## DIRECTIONS FOR THIS TASK
Copy out all lines from the entries below in which "drop" occurs.

## Dataset entries

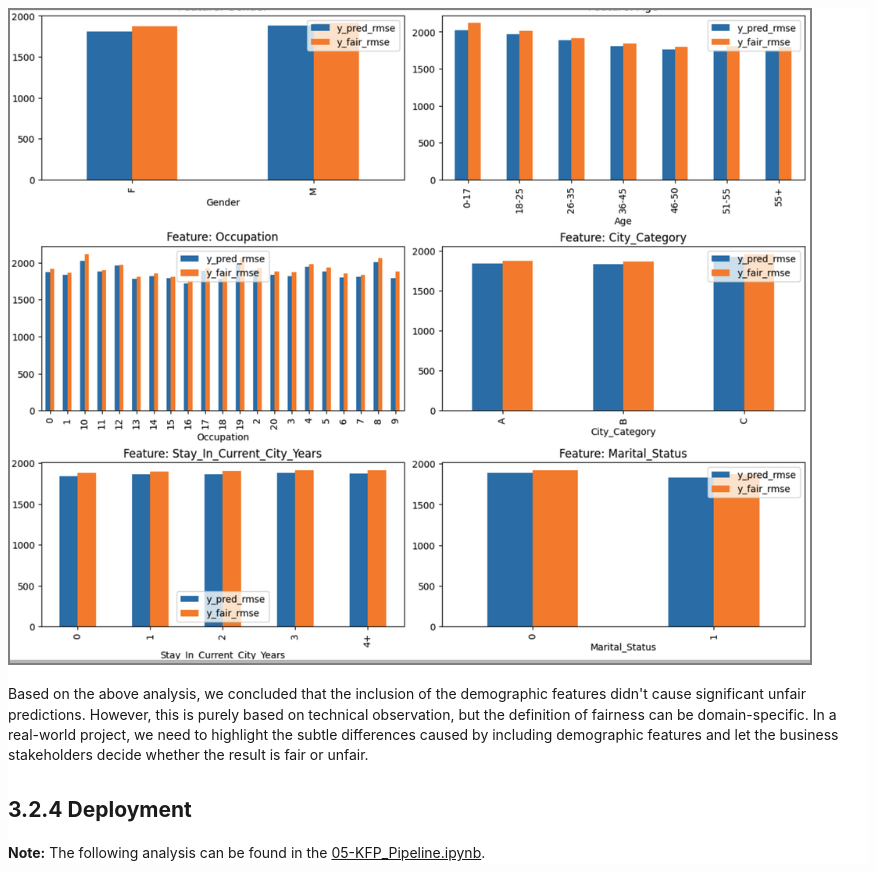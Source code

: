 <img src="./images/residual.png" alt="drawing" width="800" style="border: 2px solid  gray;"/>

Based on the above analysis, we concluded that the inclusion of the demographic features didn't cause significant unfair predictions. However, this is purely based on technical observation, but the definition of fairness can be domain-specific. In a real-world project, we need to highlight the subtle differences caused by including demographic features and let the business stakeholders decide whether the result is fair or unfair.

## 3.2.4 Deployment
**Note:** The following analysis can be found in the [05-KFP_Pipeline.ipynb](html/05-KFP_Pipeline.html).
--
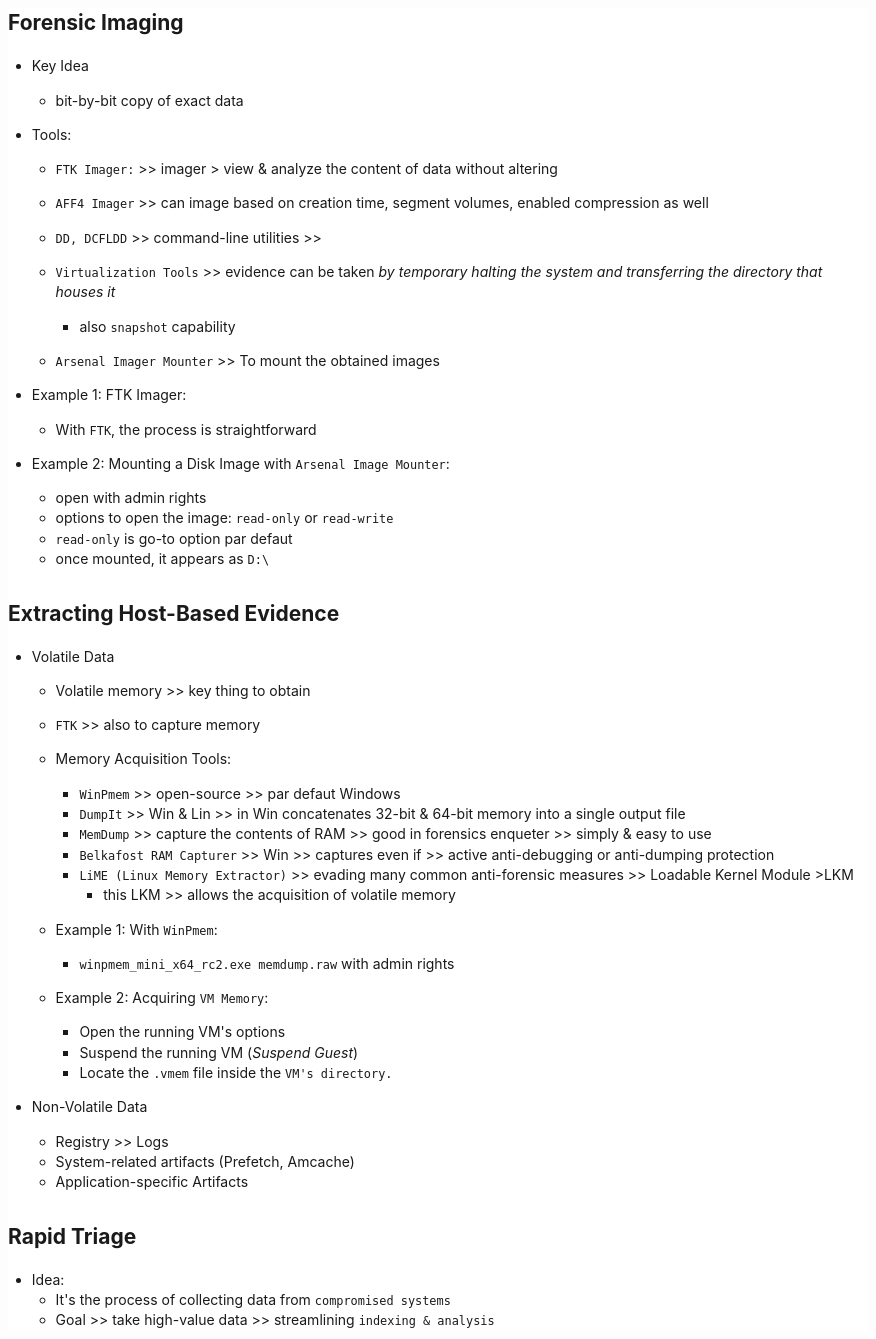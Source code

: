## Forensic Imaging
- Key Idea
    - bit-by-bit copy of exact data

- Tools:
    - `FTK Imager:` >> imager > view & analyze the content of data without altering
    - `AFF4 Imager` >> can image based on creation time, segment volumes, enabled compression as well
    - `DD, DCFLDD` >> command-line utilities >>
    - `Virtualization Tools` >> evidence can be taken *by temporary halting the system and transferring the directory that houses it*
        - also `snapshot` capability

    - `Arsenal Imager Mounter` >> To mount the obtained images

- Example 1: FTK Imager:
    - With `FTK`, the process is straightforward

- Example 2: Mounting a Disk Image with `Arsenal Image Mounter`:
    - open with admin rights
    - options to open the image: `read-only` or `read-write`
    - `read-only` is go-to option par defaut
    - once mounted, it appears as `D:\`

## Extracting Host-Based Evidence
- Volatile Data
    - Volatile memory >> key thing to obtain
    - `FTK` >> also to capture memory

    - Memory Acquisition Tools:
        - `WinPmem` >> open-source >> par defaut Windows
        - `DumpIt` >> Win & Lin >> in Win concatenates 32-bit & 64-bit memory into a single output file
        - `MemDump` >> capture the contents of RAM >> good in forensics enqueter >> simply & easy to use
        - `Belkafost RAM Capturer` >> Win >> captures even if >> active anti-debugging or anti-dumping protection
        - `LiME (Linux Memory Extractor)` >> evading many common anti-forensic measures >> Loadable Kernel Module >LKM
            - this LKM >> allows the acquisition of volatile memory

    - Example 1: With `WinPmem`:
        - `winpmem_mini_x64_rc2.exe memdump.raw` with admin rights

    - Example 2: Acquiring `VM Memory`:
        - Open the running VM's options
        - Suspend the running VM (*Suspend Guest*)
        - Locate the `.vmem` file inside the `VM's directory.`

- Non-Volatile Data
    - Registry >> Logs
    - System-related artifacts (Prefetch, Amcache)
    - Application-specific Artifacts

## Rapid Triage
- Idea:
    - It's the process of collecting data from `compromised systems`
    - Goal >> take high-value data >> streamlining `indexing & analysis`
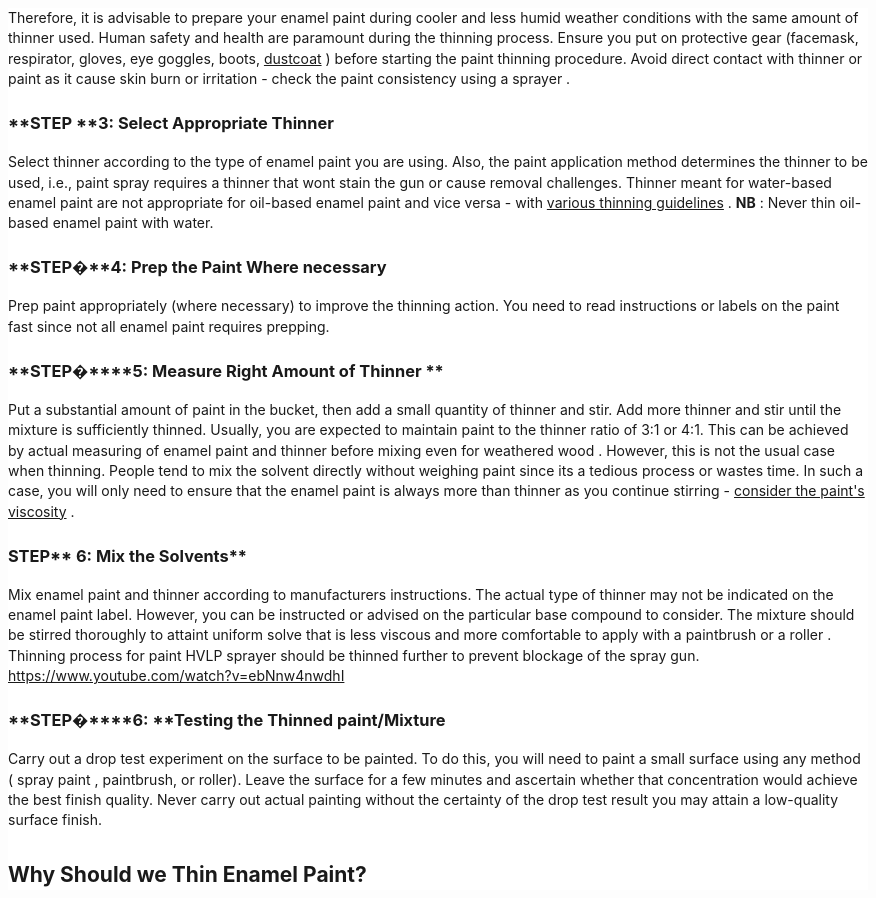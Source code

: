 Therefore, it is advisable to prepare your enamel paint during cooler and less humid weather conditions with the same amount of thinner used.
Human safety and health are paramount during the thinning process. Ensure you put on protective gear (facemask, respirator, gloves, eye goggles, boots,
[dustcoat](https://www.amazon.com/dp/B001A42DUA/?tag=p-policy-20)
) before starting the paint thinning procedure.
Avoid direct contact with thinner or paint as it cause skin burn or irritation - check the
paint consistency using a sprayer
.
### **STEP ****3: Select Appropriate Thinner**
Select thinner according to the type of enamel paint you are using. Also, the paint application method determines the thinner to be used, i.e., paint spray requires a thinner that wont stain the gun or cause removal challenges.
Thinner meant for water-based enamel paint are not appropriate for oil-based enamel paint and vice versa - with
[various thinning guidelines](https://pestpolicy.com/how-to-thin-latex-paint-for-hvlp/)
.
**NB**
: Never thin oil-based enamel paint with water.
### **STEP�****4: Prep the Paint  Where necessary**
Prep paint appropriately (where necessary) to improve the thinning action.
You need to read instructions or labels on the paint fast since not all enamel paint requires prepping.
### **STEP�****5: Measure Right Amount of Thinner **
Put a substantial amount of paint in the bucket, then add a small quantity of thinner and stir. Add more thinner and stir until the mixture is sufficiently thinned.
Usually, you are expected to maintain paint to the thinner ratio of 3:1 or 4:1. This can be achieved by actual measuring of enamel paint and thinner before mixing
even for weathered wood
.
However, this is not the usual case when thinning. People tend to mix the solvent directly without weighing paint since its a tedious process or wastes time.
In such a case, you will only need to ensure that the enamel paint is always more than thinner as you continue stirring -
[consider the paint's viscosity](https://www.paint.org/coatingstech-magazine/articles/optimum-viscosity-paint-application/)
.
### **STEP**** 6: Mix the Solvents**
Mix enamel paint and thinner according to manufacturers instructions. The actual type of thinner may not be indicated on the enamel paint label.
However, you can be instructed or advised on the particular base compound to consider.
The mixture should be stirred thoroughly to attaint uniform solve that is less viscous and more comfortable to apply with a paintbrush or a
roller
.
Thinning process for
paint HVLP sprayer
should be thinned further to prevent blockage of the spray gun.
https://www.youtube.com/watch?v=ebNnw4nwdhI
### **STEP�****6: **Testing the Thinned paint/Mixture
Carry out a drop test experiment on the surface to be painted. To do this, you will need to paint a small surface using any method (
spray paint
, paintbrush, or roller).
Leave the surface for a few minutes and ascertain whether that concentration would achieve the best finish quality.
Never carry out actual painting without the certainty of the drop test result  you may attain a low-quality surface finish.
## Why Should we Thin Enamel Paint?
--
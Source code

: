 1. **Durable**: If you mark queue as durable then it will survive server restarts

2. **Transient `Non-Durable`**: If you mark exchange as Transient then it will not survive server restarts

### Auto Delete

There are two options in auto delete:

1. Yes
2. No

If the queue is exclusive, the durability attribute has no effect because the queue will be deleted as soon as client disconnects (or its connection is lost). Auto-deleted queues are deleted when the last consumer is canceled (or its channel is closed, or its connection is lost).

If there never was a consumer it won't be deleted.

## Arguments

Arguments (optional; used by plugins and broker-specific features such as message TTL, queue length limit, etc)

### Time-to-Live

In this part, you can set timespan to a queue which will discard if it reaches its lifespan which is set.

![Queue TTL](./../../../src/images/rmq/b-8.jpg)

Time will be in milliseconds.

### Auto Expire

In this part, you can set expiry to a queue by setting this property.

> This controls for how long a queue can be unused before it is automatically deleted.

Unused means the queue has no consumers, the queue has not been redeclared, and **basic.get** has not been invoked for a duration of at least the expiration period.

## COMPLETED TASK
Carry out a drop test experiment on the surface to be painted. To do this, you will need to paint a small surface using any method (
Never carry out actual painting without the certainty of the drop test result  you may attain a low-quality surface finish.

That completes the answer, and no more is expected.